If a function-scope static variable or a static data member with vague linkage (i.e., a static data member of a class template) is dynamically initialized, then there is an associated guard variable which is used to guarantee that construction occurs only once.

• http://www.codesourcery.com/cxx-abi/abi.html

The good thing about this approach is that it requires no special action on the part of the programmer (no additional compiler switches, for example). All you have to do is use Objective-C++.

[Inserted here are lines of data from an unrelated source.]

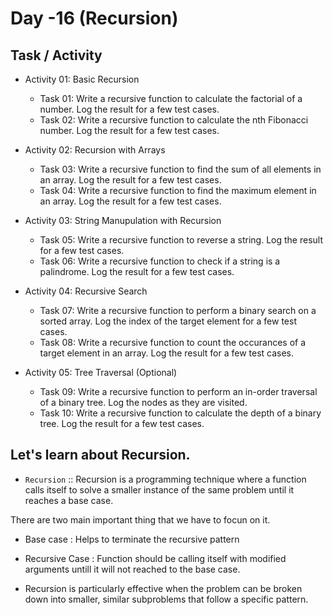 # Day -16 (Recursion)

## Task / Activity

- Activity 01: Basic Recursion

  - Task 01: Write a recursive function to calculate the factorial of a number. Log the result for a few test cases.
  - Task 02: Write a recursive function to calculate the nth Fibonacci number. Log the result for a few test cases.

- Activity 02: Recursion with Arrays

  - Task 03: Write a recursive function to find the sum of all elements in an array. Log the result for a few test cases.
  - Task 04: Write a recursive function to find the maximum element in an array. Log the result for a few test cases.

- Activity 03: String Manupulation with Recursion

  - Task 05: Write a recursive function to reverse a string. Log the result for a few test cases.
  - Task 06: Write a recursive function to check if a string is a palindrome. Log the result for a few test cases.

- Activity 04: Recursive Search

  - Task 07: Write a recursive function to perform a binary search on a sorted array. Log the index of the target element for a few test cases.
  - Task 08: Write a recursive function to count the occurances of a target element in an array. Log the result for a few test cases.

- Activity 05: Tree Traversal (Optional)
  - Task 09: Write a recursive function to perform an in-order traversal of a binary tree. Log the nodes as they are visited.
  - Task 10: Write a recursive function to calculate the depth of a binary tree. Log the result for a few test cases.

## Let's learn about Recursion.

- <code>Recursion</code> :: Recursion is a programming technique where a function calls itself to solve a smaller instance of the same problem until it reaches a base case.

There are two main important thing that we have to focun on it.

- Base case : Helps to terminate the recursive pattern
- Recursive Case : Function should be calling itself with modified arguments untill it will not reached to the base case.

- Recursion is particularly effective when the problem can be broken down into smaller, similar subproblems that follow a specific pattern.
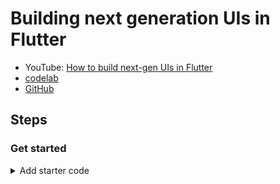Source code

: # Building next generation UIs in Flutter

- YouTube: [How to build next-gen UIs in Flutter](https://www.youtube.com/watch?v=HQT8ABlgsq0)
- [codelab](https://codelabs.developers.google.com/codelabs/flutter-next-gen-uis)
- [GitHub](https://github.com/flutter/codelabs/tree/main/next-gen-ui)

## Steps

### Get started

<details>
<summary>Add starter code</summary>

![step2-add-starter-code](./assets/references/step2-add-starter-code.png)
+ [Go tag](https://github.com/gzupark/flutter-next-gen-ui/tree/step2-add-starter-code)
+ [Go main](https://github.com/GzuPark/flutter-next-gen-ui)

</details>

Before switching to Objective-C++ see these articles:

• http://en.wikipedia.org/wiki/Compatibility_of_C_and_C%2B%2B
• http://en.wikipedia.org/wiki/Objective_C#Objective-C.2B.2B

An alternative solution using swizzling

This is the fastest solution of all because it avoids the lock entirely on subsequent accesses, but it comes at the cost of requiring a separate method to be written, as well as using unsupported method swizzling:

static NSDictionary *foo = nil;

+(id)fooFerBar:(id)bar
{
    @synchronized(self)
    {
        if (!foo) foo = [NSDictionary dictionaryWithObjects:...];
        ReplaceMethodImplementationWithSelector([self class], @selector(fooFerBar), @selector(fooFerBar2));
    }
    return [foo objectWithKey:bar];
}

+(id)fooFerBar2:(id)bar
{
   return [foo objectWithKey:bar];
}

The swizzling ReplaceMethodImplementationWithSelector function would need to be written based on information available here. Note that there are some risks involved with method swizzling.